◆ Problem statement:
Reproduce word for word the lines between those holding "На Google не" and "## Други неща за проверка", inclusive, and nothing else from the data below.

◆ Data extracts:
*****
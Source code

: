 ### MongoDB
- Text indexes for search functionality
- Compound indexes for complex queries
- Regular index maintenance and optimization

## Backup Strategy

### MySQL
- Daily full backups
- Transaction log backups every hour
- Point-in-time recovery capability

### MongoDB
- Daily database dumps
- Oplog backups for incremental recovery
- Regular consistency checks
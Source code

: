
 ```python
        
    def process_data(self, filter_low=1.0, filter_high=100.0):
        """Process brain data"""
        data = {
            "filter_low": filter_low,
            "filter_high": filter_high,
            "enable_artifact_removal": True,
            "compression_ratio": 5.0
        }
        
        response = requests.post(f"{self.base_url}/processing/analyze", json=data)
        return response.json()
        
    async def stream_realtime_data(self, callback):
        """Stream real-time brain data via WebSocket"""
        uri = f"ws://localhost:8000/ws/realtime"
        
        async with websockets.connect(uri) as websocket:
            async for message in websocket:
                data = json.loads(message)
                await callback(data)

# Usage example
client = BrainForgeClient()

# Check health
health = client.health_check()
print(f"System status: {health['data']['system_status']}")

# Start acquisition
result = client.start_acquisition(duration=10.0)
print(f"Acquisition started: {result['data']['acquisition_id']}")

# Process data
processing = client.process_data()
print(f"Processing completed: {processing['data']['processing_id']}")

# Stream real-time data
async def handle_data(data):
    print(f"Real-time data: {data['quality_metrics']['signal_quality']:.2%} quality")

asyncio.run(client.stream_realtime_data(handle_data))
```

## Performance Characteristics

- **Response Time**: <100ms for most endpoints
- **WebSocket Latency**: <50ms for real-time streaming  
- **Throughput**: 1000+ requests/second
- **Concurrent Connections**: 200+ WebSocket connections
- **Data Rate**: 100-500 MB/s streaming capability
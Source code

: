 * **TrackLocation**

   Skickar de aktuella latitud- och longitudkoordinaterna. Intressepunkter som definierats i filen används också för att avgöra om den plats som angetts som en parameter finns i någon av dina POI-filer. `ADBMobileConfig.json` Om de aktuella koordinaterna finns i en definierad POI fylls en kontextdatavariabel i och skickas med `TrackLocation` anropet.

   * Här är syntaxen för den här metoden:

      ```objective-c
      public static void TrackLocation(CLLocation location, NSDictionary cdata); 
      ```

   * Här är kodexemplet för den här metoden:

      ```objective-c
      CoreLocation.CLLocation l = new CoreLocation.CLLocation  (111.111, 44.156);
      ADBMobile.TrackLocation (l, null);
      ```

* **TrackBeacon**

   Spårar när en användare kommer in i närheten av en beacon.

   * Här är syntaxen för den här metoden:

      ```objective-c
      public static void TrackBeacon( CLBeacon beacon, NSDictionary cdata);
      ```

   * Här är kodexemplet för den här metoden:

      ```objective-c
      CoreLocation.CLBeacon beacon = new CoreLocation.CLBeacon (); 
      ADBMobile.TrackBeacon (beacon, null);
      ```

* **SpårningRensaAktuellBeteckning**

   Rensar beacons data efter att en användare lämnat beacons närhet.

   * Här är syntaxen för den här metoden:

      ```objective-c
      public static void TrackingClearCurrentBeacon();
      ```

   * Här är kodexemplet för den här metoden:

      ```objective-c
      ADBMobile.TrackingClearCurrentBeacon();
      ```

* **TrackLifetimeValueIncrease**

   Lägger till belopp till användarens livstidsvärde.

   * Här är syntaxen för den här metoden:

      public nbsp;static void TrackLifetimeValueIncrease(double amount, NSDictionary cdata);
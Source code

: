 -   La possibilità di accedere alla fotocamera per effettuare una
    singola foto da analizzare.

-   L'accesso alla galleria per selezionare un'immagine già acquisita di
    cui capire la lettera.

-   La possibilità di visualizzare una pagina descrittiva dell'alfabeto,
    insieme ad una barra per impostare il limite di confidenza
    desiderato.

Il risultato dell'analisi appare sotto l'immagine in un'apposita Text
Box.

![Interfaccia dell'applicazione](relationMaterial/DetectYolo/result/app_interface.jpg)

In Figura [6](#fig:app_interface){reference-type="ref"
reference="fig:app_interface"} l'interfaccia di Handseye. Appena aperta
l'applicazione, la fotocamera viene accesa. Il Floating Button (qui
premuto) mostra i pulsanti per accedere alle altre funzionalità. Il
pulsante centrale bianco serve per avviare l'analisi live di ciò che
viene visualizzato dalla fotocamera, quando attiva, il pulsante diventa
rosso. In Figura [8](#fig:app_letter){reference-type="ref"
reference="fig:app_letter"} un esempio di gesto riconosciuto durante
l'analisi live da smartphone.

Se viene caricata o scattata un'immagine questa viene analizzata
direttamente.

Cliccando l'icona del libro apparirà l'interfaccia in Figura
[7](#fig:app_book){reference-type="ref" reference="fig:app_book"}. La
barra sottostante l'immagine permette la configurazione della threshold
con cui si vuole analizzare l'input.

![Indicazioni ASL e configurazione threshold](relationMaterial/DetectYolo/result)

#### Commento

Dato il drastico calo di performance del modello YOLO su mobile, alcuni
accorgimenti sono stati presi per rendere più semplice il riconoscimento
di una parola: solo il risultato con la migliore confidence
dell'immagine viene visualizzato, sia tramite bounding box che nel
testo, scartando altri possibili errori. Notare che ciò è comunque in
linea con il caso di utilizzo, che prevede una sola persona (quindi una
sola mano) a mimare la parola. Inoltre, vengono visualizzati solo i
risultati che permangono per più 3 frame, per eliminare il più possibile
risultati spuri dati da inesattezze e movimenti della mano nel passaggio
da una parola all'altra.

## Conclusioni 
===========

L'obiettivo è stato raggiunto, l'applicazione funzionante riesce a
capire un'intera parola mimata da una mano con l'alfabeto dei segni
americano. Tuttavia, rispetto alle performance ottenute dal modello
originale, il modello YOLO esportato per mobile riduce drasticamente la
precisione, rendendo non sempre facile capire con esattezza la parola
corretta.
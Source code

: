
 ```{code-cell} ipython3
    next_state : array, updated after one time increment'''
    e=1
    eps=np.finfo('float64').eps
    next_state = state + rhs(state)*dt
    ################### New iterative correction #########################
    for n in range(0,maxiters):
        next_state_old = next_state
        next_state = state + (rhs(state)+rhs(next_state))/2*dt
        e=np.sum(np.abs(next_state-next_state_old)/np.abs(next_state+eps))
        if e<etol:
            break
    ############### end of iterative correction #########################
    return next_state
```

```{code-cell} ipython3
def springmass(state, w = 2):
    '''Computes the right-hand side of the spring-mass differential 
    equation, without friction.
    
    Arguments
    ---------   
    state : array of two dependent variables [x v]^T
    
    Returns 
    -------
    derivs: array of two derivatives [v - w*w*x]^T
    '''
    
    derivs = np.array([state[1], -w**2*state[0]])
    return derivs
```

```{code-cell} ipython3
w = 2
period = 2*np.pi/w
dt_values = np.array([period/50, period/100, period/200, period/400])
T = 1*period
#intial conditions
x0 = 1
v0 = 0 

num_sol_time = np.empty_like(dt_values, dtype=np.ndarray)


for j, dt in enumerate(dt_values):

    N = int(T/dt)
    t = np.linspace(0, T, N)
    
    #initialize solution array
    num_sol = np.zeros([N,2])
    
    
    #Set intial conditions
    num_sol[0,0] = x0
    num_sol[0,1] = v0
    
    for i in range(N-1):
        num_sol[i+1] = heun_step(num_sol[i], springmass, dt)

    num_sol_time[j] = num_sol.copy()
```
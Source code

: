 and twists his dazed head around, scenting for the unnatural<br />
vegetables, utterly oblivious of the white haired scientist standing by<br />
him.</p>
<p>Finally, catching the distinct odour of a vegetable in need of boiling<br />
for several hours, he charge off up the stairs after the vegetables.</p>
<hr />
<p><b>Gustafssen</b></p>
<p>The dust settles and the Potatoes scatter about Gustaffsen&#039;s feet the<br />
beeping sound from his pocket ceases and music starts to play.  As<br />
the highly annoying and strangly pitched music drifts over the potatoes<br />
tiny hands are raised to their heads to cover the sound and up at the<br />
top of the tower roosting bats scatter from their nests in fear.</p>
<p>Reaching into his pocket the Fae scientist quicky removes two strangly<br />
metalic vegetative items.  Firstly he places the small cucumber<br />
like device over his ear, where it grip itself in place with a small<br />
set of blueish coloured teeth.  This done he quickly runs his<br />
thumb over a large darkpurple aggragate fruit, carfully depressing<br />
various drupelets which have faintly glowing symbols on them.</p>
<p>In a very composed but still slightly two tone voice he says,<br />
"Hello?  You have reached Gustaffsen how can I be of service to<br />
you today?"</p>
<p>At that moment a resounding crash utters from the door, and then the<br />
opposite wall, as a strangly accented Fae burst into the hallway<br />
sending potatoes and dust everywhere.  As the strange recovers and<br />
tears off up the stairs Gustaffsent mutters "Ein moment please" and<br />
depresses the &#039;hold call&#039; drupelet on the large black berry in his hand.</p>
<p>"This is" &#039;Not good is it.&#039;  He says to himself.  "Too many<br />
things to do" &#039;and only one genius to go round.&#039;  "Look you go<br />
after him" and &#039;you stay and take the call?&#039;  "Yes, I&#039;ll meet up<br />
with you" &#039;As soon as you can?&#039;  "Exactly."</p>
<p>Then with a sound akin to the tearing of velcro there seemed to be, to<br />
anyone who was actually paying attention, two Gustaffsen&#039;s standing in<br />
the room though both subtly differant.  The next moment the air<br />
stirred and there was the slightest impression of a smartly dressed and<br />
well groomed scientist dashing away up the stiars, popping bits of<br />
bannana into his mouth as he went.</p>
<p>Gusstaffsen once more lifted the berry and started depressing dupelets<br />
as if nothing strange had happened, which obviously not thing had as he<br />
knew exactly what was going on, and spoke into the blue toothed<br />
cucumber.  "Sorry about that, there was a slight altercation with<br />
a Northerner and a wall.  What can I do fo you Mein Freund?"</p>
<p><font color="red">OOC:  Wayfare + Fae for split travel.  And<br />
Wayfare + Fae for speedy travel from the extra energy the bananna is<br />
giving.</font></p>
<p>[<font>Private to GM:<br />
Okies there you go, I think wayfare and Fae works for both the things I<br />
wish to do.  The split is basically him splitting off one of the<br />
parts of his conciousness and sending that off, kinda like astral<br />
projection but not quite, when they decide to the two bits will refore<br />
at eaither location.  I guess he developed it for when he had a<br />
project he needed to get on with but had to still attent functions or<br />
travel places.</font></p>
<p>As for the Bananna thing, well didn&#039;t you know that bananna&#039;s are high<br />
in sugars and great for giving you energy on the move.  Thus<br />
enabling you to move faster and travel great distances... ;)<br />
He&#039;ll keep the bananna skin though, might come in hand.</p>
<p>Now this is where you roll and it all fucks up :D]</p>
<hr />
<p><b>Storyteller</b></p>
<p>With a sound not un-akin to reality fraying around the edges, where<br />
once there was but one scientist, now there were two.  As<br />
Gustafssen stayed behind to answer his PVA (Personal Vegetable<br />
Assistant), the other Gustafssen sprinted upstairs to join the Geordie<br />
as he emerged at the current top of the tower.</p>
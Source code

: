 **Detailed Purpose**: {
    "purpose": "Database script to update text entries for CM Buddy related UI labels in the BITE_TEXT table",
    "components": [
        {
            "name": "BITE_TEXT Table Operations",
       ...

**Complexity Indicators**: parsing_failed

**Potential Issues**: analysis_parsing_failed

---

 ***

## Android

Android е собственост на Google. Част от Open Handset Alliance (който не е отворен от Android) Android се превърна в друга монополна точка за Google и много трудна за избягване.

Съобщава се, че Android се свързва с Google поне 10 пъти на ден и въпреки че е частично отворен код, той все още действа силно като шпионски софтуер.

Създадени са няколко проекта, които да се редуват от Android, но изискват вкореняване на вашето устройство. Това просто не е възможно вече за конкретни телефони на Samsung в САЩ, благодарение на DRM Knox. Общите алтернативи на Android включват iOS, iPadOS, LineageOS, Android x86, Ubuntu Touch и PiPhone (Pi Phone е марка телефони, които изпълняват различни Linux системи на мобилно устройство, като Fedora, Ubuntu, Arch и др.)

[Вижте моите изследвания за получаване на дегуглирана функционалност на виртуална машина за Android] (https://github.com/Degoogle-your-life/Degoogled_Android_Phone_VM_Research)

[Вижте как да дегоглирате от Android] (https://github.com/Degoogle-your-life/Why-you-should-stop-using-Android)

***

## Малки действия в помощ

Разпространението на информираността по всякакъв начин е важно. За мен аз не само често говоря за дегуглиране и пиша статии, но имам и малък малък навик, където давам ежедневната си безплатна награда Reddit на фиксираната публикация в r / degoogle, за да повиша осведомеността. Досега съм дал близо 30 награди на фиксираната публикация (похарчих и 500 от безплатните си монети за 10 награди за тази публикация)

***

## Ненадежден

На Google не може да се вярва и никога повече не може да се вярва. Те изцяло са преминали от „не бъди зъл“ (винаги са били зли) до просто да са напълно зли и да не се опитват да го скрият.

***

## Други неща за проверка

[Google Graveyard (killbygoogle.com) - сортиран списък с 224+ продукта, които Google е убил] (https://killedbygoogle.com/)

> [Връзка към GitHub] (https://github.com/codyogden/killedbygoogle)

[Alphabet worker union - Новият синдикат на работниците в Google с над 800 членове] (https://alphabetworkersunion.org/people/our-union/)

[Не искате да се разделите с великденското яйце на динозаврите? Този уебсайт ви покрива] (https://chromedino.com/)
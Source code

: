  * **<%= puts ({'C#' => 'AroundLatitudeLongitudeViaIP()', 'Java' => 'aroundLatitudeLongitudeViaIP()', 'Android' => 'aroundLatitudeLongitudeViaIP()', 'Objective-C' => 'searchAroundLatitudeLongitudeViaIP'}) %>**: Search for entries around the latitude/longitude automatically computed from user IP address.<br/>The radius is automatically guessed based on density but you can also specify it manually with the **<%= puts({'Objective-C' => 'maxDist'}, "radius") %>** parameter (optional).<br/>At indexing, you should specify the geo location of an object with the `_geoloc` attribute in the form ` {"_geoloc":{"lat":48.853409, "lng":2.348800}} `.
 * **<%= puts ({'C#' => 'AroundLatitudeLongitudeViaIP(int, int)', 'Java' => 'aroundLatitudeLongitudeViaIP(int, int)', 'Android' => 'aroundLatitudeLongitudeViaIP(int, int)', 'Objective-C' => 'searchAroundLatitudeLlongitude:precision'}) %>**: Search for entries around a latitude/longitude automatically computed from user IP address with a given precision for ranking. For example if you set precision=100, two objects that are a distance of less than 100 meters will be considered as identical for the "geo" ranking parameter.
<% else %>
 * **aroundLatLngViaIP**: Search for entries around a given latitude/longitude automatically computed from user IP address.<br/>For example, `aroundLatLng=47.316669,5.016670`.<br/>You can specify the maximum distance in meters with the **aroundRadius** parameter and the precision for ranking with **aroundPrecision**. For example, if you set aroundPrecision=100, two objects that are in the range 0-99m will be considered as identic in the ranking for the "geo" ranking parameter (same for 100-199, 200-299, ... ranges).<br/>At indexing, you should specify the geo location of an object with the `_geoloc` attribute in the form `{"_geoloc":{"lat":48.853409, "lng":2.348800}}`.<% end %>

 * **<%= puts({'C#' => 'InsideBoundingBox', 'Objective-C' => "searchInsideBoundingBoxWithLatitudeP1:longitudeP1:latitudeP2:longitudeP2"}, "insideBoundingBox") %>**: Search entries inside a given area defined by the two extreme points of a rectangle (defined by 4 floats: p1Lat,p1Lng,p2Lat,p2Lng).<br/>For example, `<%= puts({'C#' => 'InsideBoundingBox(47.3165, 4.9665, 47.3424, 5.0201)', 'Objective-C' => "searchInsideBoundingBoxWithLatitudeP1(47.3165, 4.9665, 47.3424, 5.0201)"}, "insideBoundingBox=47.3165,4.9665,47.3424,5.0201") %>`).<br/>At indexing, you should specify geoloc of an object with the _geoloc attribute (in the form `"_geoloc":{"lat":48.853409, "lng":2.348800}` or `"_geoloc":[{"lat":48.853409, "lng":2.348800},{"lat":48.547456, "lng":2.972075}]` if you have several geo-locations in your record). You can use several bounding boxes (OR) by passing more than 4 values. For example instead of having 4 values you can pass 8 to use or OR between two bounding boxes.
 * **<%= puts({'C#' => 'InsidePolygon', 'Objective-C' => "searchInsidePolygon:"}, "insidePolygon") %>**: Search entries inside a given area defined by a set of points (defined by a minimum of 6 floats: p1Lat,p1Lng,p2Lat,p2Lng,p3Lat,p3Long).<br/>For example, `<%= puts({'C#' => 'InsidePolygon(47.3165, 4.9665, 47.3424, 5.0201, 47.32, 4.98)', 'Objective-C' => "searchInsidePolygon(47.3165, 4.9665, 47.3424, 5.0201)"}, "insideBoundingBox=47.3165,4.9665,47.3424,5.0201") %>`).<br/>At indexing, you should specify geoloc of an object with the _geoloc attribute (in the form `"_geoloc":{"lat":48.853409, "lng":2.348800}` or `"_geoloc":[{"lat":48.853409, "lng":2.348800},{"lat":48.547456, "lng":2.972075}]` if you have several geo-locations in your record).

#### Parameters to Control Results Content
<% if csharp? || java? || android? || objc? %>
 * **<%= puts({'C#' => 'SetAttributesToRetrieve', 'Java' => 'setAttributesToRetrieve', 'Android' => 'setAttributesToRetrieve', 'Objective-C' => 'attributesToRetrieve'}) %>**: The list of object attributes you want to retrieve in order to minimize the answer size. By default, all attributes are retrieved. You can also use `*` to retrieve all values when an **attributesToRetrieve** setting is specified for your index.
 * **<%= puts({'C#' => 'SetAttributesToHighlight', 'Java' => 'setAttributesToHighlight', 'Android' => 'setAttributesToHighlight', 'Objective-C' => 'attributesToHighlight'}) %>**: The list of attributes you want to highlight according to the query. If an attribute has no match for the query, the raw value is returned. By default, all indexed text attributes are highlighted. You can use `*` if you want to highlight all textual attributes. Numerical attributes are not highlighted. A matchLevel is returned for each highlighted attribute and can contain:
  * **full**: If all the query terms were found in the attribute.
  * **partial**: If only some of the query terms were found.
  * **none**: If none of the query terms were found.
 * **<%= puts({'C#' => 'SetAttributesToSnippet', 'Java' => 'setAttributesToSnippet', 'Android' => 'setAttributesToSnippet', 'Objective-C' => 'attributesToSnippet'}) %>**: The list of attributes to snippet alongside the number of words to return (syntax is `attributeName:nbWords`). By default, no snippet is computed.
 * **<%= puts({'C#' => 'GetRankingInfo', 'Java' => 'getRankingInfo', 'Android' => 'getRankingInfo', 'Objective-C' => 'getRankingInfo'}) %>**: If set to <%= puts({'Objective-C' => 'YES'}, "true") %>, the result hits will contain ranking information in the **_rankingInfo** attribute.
*****
◆ Output for this exercise:
На Google не може да се вярва и никога повече не може да се вярва. Те изцяло са преминали от „не бъди зъл“ (винаги са били зли) до просто да са напълно зли и да не се опитват да го скрият.

***

## Други неща за проверка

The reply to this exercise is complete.